The Potential of Technology in Education

According to Brown and Adler (2008) a profound impact of the Internet is its ability to support and extend the various aspects of social learning. This means that understanding of content is influenced not just by whatis learned, but also by how it is learned. Tools such as blogs, wikis, social networks, tagging systems, mashups, and content-sharing sites are examples of a new infrastructure that focuses on conversation, participation and action-based learning. Siemens and Tittenberger (2009) take this argument further by suggesting that Web 2.0 technologies could be instrumental in moving away from traditional hierarchical models of education that are structured around a defined body of knowledge and broadcast to learners in a controlled manner, and towards a networked approach which is more adaptive to the needs of modern learners.
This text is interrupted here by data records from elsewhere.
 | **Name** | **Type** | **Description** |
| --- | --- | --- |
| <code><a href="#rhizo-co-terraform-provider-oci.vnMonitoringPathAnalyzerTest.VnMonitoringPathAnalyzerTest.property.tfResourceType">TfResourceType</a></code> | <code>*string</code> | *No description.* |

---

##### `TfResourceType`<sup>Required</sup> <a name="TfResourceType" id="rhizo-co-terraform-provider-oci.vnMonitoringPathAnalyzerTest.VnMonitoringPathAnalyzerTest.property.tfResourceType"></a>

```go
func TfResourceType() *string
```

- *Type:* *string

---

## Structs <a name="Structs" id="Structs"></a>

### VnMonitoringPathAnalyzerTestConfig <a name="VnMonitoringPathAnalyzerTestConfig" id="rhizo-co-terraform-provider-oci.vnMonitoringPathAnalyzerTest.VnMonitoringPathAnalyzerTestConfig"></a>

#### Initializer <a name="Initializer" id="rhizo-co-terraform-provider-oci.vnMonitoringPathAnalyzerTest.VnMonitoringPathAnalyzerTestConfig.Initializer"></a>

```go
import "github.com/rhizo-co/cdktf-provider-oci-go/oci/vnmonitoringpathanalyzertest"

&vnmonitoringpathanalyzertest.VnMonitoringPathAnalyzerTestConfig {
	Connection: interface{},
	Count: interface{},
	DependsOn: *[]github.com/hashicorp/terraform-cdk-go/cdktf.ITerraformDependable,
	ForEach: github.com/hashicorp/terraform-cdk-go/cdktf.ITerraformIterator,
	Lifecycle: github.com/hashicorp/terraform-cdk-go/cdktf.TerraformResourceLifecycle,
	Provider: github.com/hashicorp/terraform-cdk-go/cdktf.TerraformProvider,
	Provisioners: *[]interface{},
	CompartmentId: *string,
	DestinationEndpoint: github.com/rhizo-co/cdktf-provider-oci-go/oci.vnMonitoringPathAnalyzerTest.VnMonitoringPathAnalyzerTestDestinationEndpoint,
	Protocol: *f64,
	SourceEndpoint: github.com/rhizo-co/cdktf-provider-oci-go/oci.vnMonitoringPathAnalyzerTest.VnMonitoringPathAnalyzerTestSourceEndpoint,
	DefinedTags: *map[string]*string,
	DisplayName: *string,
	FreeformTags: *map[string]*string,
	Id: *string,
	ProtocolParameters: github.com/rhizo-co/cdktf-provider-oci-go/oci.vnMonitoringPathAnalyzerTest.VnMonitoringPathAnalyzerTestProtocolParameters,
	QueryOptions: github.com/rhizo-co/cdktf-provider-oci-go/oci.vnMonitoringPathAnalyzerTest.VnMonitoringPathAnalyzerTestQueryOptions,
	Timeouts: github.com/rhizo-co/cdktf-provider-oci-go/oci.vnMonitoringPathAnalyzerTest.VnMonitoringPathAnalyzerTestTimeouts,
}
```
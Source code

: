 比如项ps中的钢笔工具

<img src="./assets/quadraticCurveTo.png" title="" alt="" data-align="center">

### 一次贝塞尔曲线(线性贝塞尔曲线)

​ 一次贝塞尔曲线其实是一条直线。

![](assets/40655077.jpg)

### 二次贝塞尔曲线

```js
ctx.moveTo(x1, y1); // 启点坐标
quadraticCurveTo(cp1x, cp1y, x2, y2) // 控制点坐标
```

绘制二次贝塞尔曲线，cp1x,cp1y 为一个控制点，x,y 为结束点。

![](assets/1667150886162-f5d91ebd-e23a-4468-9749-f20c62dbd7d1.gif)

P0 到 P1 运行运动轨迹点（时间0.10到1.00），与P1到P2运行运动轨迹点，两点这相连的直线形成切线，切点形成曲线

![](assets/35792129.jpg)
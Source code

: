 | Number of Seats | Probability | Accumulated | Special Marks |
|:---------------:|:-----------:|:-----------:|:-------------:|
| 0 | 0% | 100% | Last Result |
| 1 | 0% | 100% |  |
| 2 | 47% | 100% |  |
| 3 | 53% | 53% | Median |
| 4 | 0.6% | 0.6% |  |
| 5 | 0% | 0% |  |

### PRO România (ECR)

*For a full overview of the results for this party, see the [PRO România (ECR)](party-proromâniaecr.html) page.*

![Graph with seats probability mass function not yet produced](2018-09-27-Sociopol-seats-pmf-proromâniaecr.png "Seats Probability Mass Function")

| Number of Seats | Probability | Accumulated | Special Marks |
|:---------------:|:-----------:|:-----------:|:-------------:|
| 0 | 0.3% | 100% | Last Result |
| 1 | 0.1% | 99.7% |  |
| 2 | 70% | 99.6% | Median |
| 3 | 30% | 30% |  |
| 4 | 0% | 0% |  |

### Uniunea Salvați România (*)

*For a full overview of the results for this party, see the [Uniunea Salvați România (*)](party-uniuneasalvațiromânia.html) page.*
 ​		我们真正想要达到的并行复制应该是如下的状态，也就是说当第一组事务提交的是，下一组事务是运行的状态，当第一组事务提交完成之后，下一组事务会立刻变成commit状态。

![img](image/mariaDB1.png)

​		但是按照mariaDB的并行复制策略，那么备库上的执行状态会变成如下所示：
Communication could be facilitated through the use of wikis, blogs, and global communities of expertise, while the relative value of diverse sources of information is assessed through social bookmarking tools such as Digg or Del.icio.us. In this environment, the role of the tutor changes or can even disappear altogether. Students are moved from a learning environment controlled by the tutor and the institution, to one where they direct their own learning according to personal interests, find their own information and create knowledge by engaging in relevant networks of expertise that could be physically located anywhere in the world.

From a tutor’s perspective, such a learning environment sounds ideal, but to what extent is this scenario actually played out in practice? Despite the undisputable potential of ICT in and for education, the links between pedagogy and technology, and indeed accompanying ethical issues remain unclear, especially in the light of societal, cultural and technological change McRobb, Jefferies, and Stahl (2007).